The corpuses where generated by people doing research and other tasks
via the CONLL and other projects to train models to detect POS, NER, and
other types of pre-processing of textual data over the years. Most of
these have continual yearly or biyearly projects to do additional work
in these areas. OpenNLP isn't directly involved in these (to my
knowledge... I'm sure to get some bad press on this). But, the goals of
the project are to get a set of training and test data to experiment and
research on different model approaches to see if a best model for the
type of parsing/processing/understanding, etc. of the textual data can
be found for the situation.
With an APACHE license, we have to be able to distribute the sources for
the models to be able to align with the license... as such, we have
other side projects setup to research and develop an easier method to
generate and tag the data for the various types of corpus data we need
to train against. But, the catch is the data we gather needs to be FREE
of any legal copyrights... we have found several avenues that seem
promissing in this area.
https://cwiki.apache.org/confluence/display/OPENNLP/OpenNLP+Annotations
We have sources in the sandbox for this and other works in the opennlp
project as well... in progress for the OpenNLP project.
http://svn.apache.org/viewvc/opennlp/sandbox/ [via ViewVC]

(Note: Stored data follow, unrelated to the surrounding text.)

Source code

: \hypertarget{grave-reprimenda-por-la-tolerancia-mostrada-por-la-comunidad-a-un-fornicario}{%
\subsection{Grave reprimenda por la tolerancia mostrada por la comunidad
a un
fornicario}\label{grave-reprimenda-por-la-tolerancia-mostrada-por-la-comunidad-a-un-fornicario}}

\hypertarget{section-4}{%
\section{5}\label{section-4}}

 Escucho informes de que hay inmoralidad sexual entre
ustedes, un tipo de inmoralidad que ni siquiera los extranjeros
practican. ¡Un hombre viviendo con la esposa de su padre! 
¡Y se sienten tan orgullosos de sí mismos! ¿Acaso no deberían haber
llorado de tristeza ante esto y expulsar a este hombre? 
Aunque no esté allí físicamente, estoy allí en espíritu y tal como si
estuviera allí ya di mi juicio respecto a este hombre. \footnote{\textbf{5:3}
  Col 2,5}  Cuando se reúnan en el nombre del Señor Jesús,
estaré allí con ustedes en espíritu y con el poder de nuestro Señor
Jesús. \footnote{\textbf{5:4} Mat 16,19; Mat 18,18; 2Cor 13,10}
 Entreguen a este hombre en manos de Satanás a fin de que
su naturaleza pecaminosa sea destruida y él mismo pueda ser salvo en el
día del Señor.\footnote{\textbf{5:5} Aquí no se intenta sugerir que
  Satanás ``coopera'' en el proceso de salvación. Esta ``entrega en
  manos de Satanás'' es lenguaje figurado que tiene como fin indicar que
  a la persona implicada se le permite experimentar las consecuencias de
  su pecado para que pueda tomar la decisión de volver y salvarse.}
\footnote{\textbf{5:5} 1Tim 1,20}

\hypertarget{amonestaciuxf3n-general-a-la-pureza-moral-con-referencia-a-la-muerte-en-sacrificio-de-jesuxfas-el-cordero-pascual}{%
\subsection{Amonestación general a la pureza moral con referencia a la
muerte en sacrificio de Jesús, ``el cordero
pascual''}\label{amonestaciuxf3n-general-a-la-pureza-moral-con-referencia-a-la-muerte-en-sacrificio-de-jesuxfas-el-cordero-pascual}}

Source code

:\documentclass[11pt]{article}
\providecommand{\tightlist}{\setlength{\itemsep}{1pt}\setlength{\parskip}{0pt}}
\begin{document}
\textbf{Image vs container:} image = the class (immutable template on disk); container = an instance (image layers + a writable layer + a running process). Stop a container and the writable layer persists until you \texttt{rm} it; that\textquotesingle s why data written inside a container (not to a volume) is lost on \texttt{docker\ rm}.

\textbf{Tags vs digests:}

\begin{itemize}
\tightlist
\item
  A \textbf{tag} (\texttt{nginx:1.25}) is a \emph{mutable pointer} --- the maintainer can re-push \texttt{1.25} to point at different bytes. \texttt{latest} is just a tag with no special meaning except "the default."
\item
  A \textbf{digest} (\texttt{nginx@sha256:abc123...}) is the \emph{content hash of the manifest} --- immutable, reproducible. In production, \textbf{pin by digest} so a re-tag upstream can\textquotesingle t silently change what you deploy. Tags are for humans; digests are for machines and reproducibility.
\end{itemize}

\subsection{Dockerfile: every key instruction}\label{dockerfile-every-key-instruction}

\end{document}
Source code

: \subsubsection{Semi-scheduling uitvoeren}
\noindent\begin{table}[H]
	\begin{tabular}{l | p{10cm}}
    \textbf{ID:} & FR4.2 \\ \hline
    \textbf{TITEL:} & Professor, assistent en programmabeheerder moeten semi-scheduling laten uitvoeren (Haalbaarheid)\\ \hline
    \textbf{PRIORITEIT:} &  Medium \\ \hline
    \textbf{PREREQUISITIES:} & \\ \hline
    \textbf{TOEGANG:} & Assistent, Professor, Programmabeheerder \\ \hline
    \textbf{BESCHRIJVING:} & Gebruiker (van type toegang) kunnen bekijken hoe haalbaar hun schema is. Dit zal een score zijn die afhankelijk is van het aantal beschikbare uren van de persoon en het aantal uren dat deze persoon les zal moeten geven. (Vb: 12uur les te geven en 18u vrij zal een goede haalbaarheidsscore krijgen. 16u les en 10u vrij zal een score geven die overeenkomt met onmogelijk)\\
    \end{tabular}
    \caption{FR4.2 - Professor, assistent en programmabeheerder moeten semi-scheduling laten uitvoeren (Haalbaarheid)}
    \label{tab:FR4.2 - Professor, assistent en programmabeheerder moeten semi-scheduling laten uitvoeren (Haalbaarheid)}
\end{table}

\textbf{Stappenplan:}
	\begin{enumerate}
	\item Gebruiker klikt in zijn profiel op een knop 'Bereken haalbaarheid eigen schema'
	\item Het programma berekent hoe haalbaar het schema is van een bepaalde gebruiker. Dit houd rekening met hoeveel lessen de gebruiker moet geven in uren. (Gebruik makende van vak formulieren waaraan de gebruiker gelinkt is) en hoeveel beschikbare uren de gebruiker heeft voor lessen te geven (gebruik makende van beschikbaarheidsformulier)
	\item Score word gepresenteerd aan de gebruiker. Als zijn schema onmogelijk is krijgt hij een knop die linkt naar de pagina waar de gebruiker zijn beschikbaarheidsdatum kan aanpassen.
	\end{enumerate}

https://svn.apache.org/repos/asf/opennlp/sandbox/ [via subversion]
By all means please get involved!
We need people who can read and annotate various languages. We need
people who can test models. We need people who can come up with new
ideas. We have other projects in WIKI for adding support for other
model types other than just maxent. There is also another for using
SORA as the language.
Thanks for lisenning to me,
James Kosin